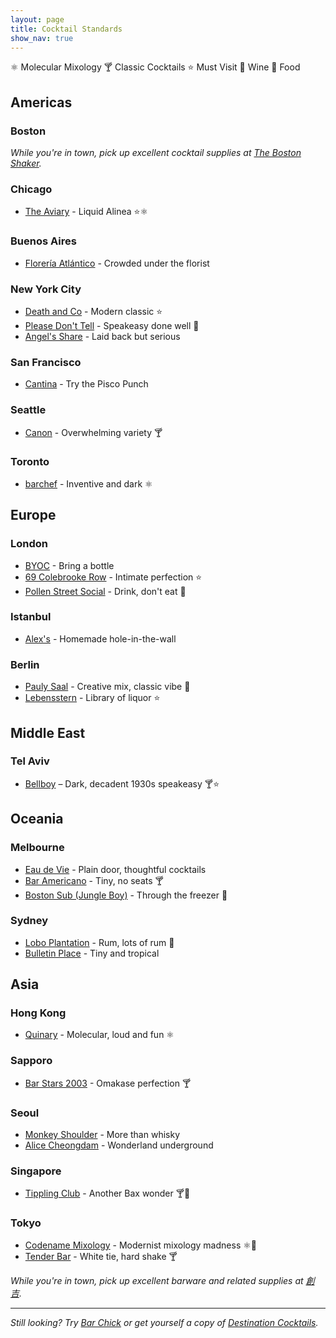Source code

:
 ```yaml
---
layout: page
title: Cocktail Standards
show_nav: true
---
```


    
⚛ Molecular Mixology
🍸 Classic Cocktails
⭐️ Must Visit
🍷 Wine
🍴 Food



## Americas 

### Boston

_While you're in town, pick up excellent cocktail supplies at [The Boston Shaker](http://www.thebostonshaker.com)._

### Chicago

* [The Aviary](https://theaviary.com/) - Liquid Alinea ⭐️⚛

### Buenos Aires

* [Florería Atlántico](http://www.floreriaatlantico.com.ar) - Crowded under the florist

### New York City

* [Death and Co](http://www.deathandcompany.com) - Modern classic ⭐️
* [Please Don't Tell](http://pdtnyc.com) - Speakeasy done well 🍴
* [Angel's Share](http://www.yelp.com/biz/angels-share-new-york) - Laid back but serious 

### San Francisco

* [Cantina](http://www.cantinasf.com) - Try the Pisco Punch

### Seattle

* [Canon](http://www.canonseattle.com) - Overwhelming variety 🍸

### Toronto

* [barchef](http://www.barcheftoronto.com) - Inventive and dark ⚛

## Europe

### London

* [BYOC](http://www.byoc.co.uk) - Bring a bottle
* [69 Colebrooke Row](http://69colebrookerow.com) - Intimate perfection ⭐️
* [Pollen Street Social](http://www.pollenstreetsocial.com/social-bar/social-bar/) - Drink, don't eat 🍴

### Istanbul

* [Alex's](http://www.theguideistanbul.com/news/view/951/alex-waldmans-classy-imbibing-bar/) - Homemade hole-in-the-wall

### Berlin

* [Pauly Saal](http://paulysaal.com/) - Creative mix, classic vibe 🍴
* [Lebensstern](http://www.lebensstern-berlin.de/) - Library of liquor ⭐️

## Middle East

### Tel Aviv

* [Bellboy](//bellboybar.com/) – Dark, decadent 1930s speakeasy 🍸⭐️

## Oceania 

### Melbourne

* [Eau de Vie](http://eaudevie.com.au/melbourne/) - Plain door, thoughtful cocktails
* [Bar Americano](https://www.facebook.com/baramericanomel) - Tiny, no seats  🍸
* [Boston Sub (Jungle Boy)](http://www.bostonsub.com.au) - Through the freezer 🍴

### Sydney

* [Lobo Plantation](http://thelobo.com.au) - Rum, lots of rum 🍴
* [Bulletin Place](http://bulletinplace.com) - Tiny and tropical 

## Asia

### Hong Kong

* [Quinary](http://www.quinary.hk) - Molecular, loud and fun  ⚛

### Sapporo

* [Bar Stars 2003](http://barstars2003.com/links/sp/index.html) - Omakase perfection 🍸

### Seoul

* [Monkey Shoulder](https://www.facebook.com/monkeyshoulderseoul) - More than whisky
* [Alice Cheongdam](http://www.alicecheongdam.com) - Wonderland underground


### Singapore

* [Tippling Club](http://www.tipplingclub.com/) - Another Bax wonder  🍸🍷


### Tokyo

* [Codename Mixology](http://bar-navi.suntory.co.jp/shop/0X00229664/) - Modernist mixology madness ⚛🍴 
* [Tender Bar](http://www.sunnypages.jp/travel_guide/tokyo_nightlife/bars/Tender+Bar+Ginza/4422) - White tie, hard shake  🍸

_While you're in town, pick up excellent barware and related supplies at [創吉](https://maps.google.com/?q=〒111-0034+Tokyo,+Taito,+Kaminarimon,+2+Chome−1−14,+創吉&ftid=0x60188ec6877f6135:0x462a9cbdfc415f70&hl=en-JP&gl=jp&shorturl=1)._

---

*Still looking? Try [Bar Chick](http://www.barchick.com) or get yourself a copy of [Destination Cocktails](http://www.amazon.com/Destination-Cocktails-Travelers-Superior-Libations/dp/1595800727).*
■ ■ ■
▸ **About this task**
From the line containing "- Wonderland underground" down to the last line of the data above, copy every line exactly; leave out all other lines.

▸ **Written response**
* [Alice Cheongdam](http://www.alicecheongdam.com) - Wonderland underground


### Singapore

* [Tippling Club](http://www.tipplingclub.com/) - Another Bax wonder  🍸🍷


### Tokyo

* [Codename Mixology](http://bar-navi.suntory.co.jp/shop/0X00229664/) - Modernist mixology madness ⚛🍴 
* [Tender Bar](http://www.sunnypages.jp/travel_guide/tokyo_nightlife/bars/Tender+Bar+Ginza/4422) - White tie, hard shake  🍸

_While you're in town, pick up excellent barware and related supplies at [創吉](https://maps.google.com/?q=〒111-0034+Tokyo,+Taito,+Kaminarimon,+2+Chome−1−14,+創吉&ftid=0x60188ec6877f6135:0x462a9cbdfc415f70&hl=en-JP&gl=jp&shorturl=1)._

---

*Still looking? Try [Bar Chick](http://www.barchick.com) or get yourself a copy of [Destination Cocktails](http://www.amazon.com/Destination-Cocktails-Travelers-Superior-Libations/dp/1595800727).*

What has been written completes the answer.